◆ WHAT IS EXPECTED
From the listing below, pull out the lines that hold "Draft".

◆ ENTRIES PROVIDED
=== Begin Enclosure ===
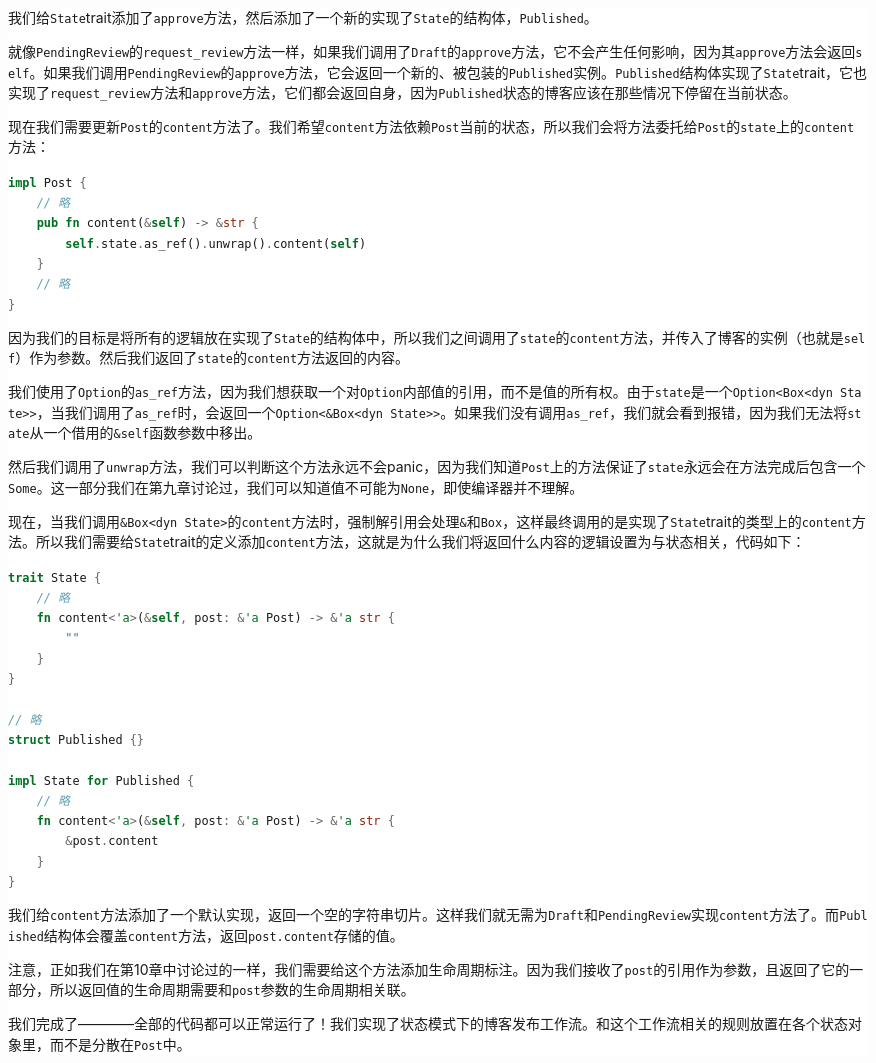 我们给`State`trait添加了`approve`方法，然后添加了一个新的实现了`State`的结构体，`Published`。

就像`PendingReview`的`request_review`方法一样，如果我们调用了`Draft`的`approve`方法，它不会产生任何影响，因为其`approve`方法会返回`self`。如果我们调用`PendingReview`的`approve`方法，它会返回一个新的、被包装的`Published`实例。`Published`结构体实现了`State`trait，它也实现了`request_review`方法和`approve`方法，它们都会返回自身，因为`Published`状态的博客应该在那些情况下停留在当前状态。

现在我们需要更新`Post`的`content`方法了。我们希望`content`方法依赖`Post`当前的状态，所以我们会将方法委托给`Post`的`state`上的`content`方法：

```rust
impl Post {
    // 略
    pub fn content(&self) -> &str {
        self.state.as_ref().unwrap().content(self)
    }
    // 略
}
```

因为我们的目标是将所有的逻辑放在实现了`State`的结构体中，所以我们之间调用了`state`的`content`方法，并传入了博客的实例（也就是`self`）作为参数。然后我们返回了`state`的`content`方法返回的内容。

我们使用了`Option`的`as_ref`方法，因为我们想获取一个对`Option`内部值的引用，而不是值的所有权。由于`state`是一个`Option<Box<dyn State>>`，当我们调用了`as_ref`时，会返回一个`Option<&Box<dyn State>>`。如果我们没有调用`as_ref`，我们就会看到报错，因为我们无法将`state`从一个借用的`&self`函数参数中移出。

然后我们调用了`unwrap`方法，我们可以判断这个方法永远不会panic，因为我们知道`Post`上的方法保证了`state`永远会在方法完成后包含一个`Some`。这一部分我们在第九章讨论过，我们可以知道值不可能为`None`，即使编译器并不理解。

现在，当我们调用`&Box<dyn State>`的`content`方法时，强制解引用会处理`&`和`Box`，这样最终调用的是实现了`State`trait的类型上的`content`方法。所以我们需要给`State`trait的定义添加`content`方法，这就是为什么我们将返回什么内容的逻辑设置为与状态相关，代码如下：

```rust
trait State {
    // 略
    fn content<'a>(&self, post: &'a Post) -> &'a str {
        ""
    }
}

// 略
struct Published {}

impl State for Published {
    // 略
    fn content<'a>(&self, post: &'a Post) -> &'a str {
        &post.content
    }
}
```

我们给`content`方法添加了一个默认实现，返回一个空的字符串切片。这样我们就无需为`Draft`和`PendingReview`实现`content`方法了。而`Published`结构体会覆盖`content`方法，返回`post.content`存储的值。

注意，正如我们在第10章中讨论过的一样，我们需要给这个方法添加生命周期标注。因为我们接收了`post`的引用作为参数，且返回了它的一部分，所以返回值的生命周期需要和`post`参数的生命周期相关联。

我们完成了————全部的代码都可以正常运行了！我们实现了状态模式下的博客发布工作流。和这个工作流相关的规则放置在各个状态对象里，而不是分散在`Post`中。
=== End Enclosure ===
◆ OUTPUT FOR THIS EXERCISE
就像`PendingReview`的`request_review`方法一样，如果我们调用了`Draft`的`approve`方法，它不会产生任何影响，因为其`approve`方法会返回`self`。如果我们调用`PendingReview`的`approve`方法，它会返回一个新的、被包装的`Published`实例。`Published`结构体实现了`State`trait，它也实现了`request_review`方法和`approve`方法，它们都会返回自身，因为`Published`状态的博客应该在那些情况下停留在当前状态。
我们给`content`方法添加了一个默认实现，返回一个空的字符串切片。这样我们就无需为`Draft`和`PendingReview`实现`content`方法了。而`Published`结构体会覆盖`content`方法，返回`post.content`存储的值。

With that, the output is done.